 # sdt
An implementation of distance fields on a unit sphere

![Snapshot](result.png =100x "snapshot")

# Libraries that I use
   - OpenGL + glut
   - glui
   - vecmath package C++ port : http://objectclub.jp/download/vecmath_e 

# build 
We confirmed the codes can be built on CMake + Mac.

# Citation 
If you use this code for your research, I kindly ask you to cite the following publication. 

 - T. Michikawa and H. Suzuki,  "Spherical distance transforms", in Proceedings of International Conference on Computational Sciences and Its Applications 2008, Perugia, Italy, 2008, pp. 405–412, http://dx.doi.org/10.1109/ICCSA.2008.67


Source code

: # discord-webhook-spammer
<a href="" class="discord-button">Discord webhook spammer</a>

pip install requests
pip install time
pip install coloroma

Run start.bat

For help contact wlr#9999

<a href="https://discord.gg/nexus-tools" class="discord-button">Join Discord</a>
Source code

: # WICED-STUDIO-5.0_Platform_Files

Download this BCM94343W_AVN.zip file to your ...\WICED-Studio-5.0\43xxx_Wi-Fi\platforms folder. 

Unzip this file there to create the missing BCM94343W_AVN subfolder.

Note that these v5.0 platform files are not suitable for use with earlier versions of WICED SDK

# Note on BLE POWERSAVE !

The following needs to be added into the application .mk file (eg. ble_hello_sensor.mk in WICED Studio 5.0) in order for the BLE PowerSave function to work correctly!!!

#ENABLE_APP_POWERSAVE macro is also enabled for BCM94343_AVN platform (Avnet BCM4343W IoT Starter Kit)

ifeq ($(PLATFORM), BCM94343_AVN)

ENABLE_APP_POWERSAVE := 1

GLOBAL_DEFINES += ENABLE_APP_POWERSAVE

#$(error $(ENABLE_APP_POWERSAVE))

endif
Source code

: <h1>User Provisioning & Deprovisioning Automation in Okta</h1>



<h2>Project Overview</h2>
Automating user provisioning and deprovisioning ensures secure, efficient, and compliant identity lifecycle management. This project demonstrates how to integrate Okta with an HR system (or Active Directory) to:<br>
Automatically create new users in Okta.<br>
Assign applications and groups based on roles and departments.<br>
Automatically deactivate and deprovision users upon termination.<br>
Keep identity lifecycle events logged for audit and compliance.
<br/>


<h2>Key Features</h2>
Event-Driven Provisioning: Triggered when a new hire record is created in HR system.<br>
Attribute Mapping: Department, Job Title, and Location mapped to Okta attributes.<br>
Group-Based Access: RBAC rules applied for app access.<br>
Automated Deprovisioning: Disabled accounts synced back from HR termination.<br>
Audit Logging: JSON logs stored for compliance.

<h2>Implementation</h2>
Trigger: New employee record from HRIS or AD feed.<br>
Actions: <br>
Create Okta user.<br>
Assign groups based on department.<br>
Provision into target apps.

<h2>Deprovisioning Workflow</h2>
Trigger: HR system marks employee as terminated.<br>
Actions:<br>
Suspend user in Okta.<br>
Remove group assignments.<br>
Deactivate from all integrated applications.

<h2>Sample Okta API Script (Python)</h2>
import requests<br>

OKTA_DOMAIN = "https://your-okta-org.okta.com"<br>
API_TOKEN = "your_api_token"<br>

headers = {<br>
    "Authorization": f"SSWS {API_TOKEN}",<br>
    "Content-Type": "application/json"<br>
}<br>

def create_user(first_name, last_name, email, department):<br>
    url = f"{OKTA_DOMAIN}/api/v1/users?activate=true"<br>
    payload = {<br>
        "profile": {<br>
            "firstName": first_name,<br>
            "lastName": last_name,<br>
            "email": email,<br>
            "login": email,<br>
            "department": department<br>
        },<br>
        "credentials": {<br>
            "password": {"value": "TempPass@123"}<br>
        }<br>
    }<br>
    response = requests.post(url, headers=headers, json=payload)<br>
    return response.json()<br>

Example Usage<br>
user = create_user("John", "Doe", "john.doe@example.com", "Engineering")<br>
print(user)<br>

::::::::

### YOUR INSTRUCTIONS
Return every line from the entries above that contains the word "lifecycle".

### SOLVED EXERCISE
Automating user provisioning and deprovisioning ensures secure, efficient, and compliant identity lifecycle management. This project demonstrates how to integrate Okta with an HR system (or Active Directory) to:<br>
Keep identity lifecycle events logged for audit and compliance.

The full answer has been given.